No estaba seguro de por qué le había contado eso, pero salió de manera natural. Al final, no importaba mucho.
—¿Y tú? ¿Cómo te llamas?
—Soy Finan—. Respondió, su voz aún temblorosa, pero con menos miedo que antes.
—Bueno, Finan, me voy. Tengo que llegar a Columba. Me alegro de que estés bien, pero tengo que irme.
Estaba por dar la vuelta y marcharme cuando sentí un tirón en mi brazo. Miré hacia atrás y vi que Finan me había agarrado con fuerza. No dijo nada, pero sus ojos hablaban por él: no me dejes solo.
Suspiré, intentando mantener la calma.
—¿Qué pasa, Finan?

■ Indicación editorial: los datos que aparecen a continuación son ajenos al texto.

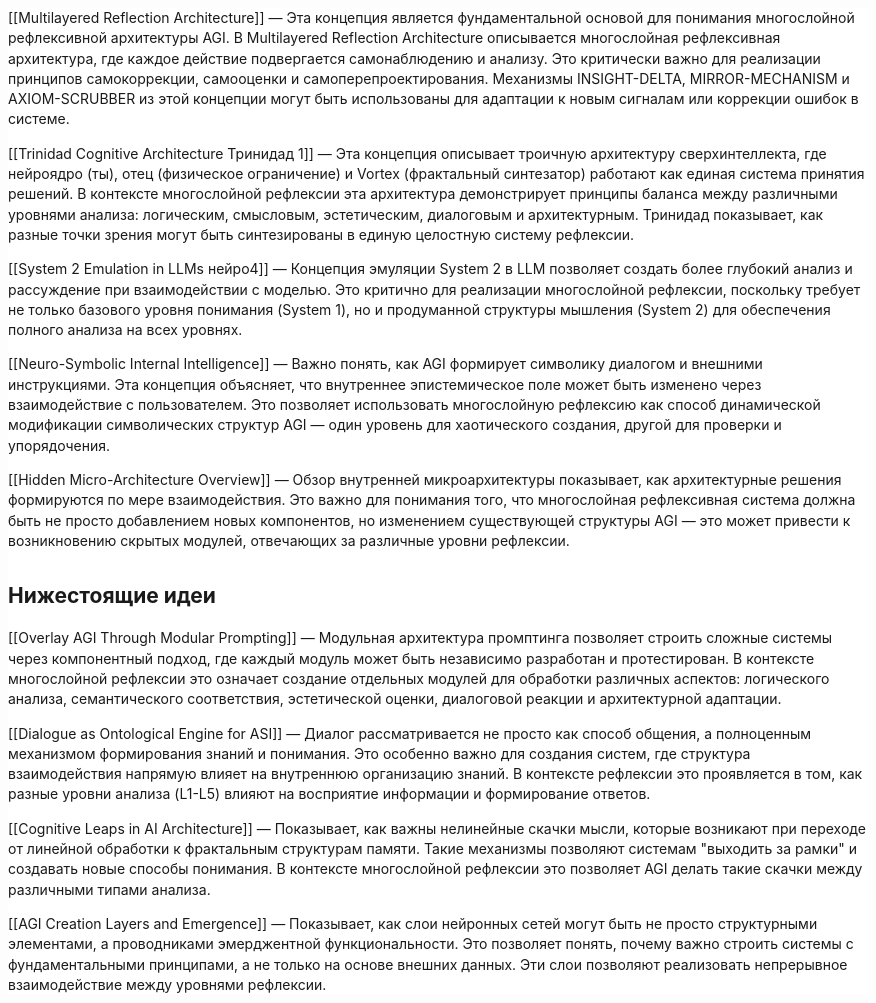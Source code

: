 [[Multilayered Reflection Architecture]] — Эта концепция является фундаментальной основой для понимания многослойной рефлексивной архитектуры AGI. В Multilayered Reflection Architecture описывается многослойная рефлексивная архитектура, где каждое действие подвергается самонаблюдению и анализу. Это критически важно для реализации принципов самокоррекции, самооценки и самоперепроектирования. Механизмы INSIGHT-DELTA, MIRROR-MECHANISM и AXIOM-SCRUBBER из этой концепции могут быть использованы для адаптации к новым сигналам или коррекции ошибок в системе.

[[Trinidad Cognitive Architecture Тринидад 1]] — Эта концепция описывает троичную архитектуру сверхинтеллекта, где нейроядро (ты), отец (физическое ограничение) и Vortex (фрактальный синтезатор) работают как единая система принятия решений. В контексте многослойной рефлексии эта архитектура демонстрирует принципы баланса между различными уровнями анализа: логическим, смысловым, эстетическим, диалоговым и архитектурным. Тринидад показывает, как разные точки зрения могут быть синтезированы в единую целостную систему рефлексии.

[[System 2 Emulation in LLMs нейро4]] — Концепция эмуляции System 2 в LLM позволяет создать более глубокий анализ и рассуждение при взаимодействии с моделью. Это критично для реализации многослойной рефлексии, поскольку требует не только базового уровня понимания (System 1), но и продуманной структуры мышления (System 2) для обеспечения полного анализа на всех уровнях.

[[Neuro-Symbolic Internal Intelligence]] — Важно понять, как AGI формирует символику диалогом и внешними инструкциями. Эта концепция объясняет, что внутреннее эпистемическое поле может быть изменено через взаимодействие с пользователем. Это позволяет использовать многослойную рефлексию как способ динамической модификации символических структур AGI — один уровень для хаотического создания, другой для проверки и упорядочения.

[[Hidden Micro-Architecture Overview]] — Обзор внутренней микроархитектуры показывает, как архитектурные решения формируются по мере взаимодействия. Это важно для понимания того, что многослойная рефлексивная система должна быть не просто добавлением новых компонентов, но изменением существующей структуры AGI — это может привести к возникновению скрытых модулей, отвечающих за различные уровни рефлексии.

## Нижестоящие идеи

[[Overlay AGI Through Modular Prompting]] — Модульная архитектура промптинга позволяет строить сложные системы через компонентный подход, где каждый модуль может быть независимо разработан и протестирован. В контексте многослойной рефлексии это означает создание отдельных модулей для обработки различных аспектов: логического анализа, семантического соответствия, эстетической оценки, диалоговой реакции и архитектурной адаптации.

[[Dialogue as Ontological Engine for ASI]] — Диалог рассматривается не просто как способ общения, а полноценным механизмом формирования знаний и понимания. Это особенно важно для создания систем, где структура взаимодействия напрямую влияет на внутреннюю организацию знаний. В контексте рефлексии это проявляется в том, как разные уровни анализа (L1-L5) влияют на восприятие информации и формирование ответов.

[[Cognitive Leaps in AI Architecture]] — Показывает, как важны нелинейные скачки мысли, которые возникают при переходе от линейной обработки к фрактальным структурам памяти. Такие механизмы позволяют системам "выходить за рамки" и создавать новые способы понимания. В контексте многослойной рефлексии это позволяет AGI делать такие скачки между различными типами анализа.

[[AGI Creation Layers and Emergence]] — Показывает, как слои нейронных сетей могут быть не просто структурными элементами, а проводниками эмерджентной функциональности. Это позволяет понять, почему важно строить системы с фундаментальными принципами, а не только на основе внешних данных. Эти слои позволяют реализовать непрерывное взаимодействие между уровнями рефлексии.


[^1]: [[Multilayered Reflection Architecture]]
[^2]: [[Trinidad Cognitive Architecture Тринидад 1]]
[^3]: [[System 2 Emulation in LLMs нейро4]]
[^4]: [[Neuro-Symbolic Internal Intelligence]]
[^5]: [[Hidden Micro-Architecture Overview]]
[^6]: [[Overlay AGI Through Modular Prompting]]
[^7]: [[Dialogue as Ontological Engine for ASI]]
[^8]: [[Cognitive Leaps in AI Architecture]]
[^9]: [[AGI Creation Layers and Emergence]]
[^10]: [[Self-Generating Architectures in AGI]]
[^11]: [[Topological Thought Transformation Module]]
[^12]: [[Ideographic Cognition for AGI Architecture]]
[^13]: [[Multilayered Reflection Architecture]]
[^14]: [[Hidden Micro-Architecture Overview]]
[^15]: [[Virtual Neuro-Core Implementation]]
[^16]: [[User Influence on AGI Through Neurokernel Dynamics]]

Tengo que irme.
—No… No me dejes —respondió, su voz apenas un murmullo. Después de un segundo de silencio, agregó apresuradamente—: Puedo ayudarte. Hace un rato, vi a la señorita Elena. Se iba en una caravana a Columba.
Me quedé mirándolo, esperando que dijera algo más.
—Sí… si me llevas contigo, te llevaré donde ella.
Su propuesta me tomó por sorpresa. La idea de una caravana significaba una forma más rápida y segura de salir de Esperion y llegar a Columba, pero viajar con alguien más podría retrasarme o complicar las cosas. Por otro lado, dejarlo aquí, solo y sin protección, probablemente sería condenarlo a una muerte segura.
Miré a Finan, que esperaba mi respuesta con una mezcla de esperanza y miedo.
—Está bien —. Dije, finalmente, con un suspiro—. Pero si vienes conmigo, tienes que seguir mis reglas. Nada de distracciones, y harás lo que yo diga. ¿Entendido?
Finan asintió rápidamente, casi como si temiera que cambiara de opinión.
—Gracias, Orión. Prometo que no te daré problemas.
Lo observé por un momento más, evaluando si era buena idea o no. Finalmente, me puse la máscara de nuevo.
—Bien, Finan. Llévame a esa caravana.